▶ [Problem to solve] From the listing below, copy every line with the word "label".

▶ [Listed entries]
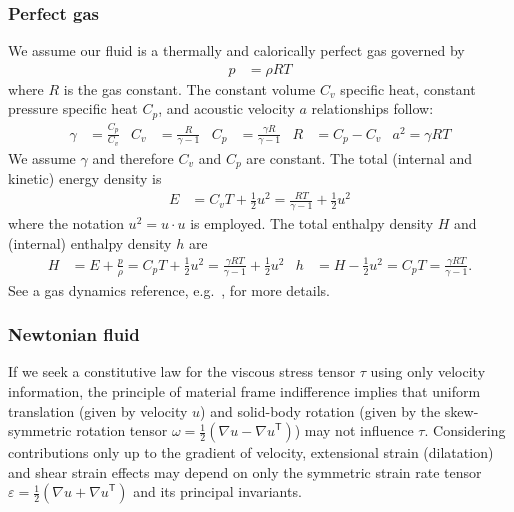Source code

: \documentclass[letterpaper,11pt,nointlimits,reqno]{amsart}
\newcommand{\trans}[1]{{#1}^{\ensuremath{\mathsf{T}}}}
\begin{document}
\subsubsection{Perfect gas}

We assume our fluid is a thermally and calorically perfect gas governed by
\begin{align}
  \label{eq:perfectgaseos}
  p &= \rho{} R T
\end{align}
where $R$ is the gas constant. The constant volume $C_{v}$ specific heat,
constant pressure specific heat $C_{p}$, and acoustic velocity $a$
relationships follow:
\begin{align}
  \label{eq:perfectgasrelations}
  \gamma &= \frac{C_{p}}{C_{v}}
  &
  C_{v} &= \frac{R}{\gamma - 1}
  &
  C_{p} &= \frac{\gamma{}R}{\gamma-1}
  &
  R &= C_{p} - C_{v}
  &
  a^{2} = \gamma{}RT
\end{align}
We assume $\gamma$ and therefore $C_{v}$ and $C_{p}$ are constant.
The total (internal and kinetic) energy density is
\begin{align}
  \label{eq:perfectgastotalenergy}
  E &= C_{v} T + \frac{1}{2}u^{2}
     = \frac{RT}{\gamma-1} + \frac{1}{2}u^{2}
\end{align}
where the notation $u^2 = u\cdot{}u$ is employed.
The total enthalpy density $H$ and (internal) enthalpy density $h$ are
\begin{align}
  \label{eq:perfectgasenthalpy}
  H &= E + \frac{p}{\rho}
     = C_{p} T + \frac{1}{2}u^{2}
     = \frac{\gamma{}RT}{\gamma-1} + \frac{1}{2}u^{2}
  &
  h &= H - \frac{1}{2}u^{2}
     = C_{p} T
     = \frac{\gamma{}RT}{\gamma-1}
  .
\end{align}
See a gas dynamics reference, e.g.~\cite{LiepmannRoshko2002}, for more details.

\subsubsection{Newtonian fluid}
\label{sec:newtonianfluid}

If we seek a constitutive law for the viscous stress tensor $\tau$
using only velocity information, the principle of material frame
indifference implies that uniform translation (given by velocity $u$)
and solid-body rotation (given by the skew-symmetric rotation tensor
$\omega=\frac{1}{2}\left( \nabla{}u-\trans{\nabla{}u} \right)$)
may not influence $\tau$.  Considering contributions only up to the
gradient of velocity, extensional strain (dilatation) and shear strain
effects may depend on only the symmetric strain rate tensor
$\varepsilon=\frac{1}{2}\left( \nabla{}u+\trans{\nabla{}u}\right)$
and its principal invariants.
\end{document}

==

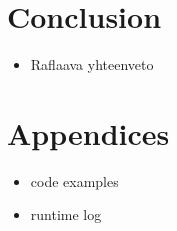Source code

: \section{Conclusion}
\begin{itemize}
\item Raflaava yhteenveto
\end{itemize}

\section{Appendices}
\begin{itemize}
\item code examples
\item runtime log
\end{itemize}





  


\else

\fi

▶ [Answer space]
  \label{eq:perfectgaseos}
  \label{eq:perfectgasrelations}
  \label{eq:perfectgastotalenergy}
  \label{eq:perfectgasenthalpy}
\label{sec:newtonianfluid}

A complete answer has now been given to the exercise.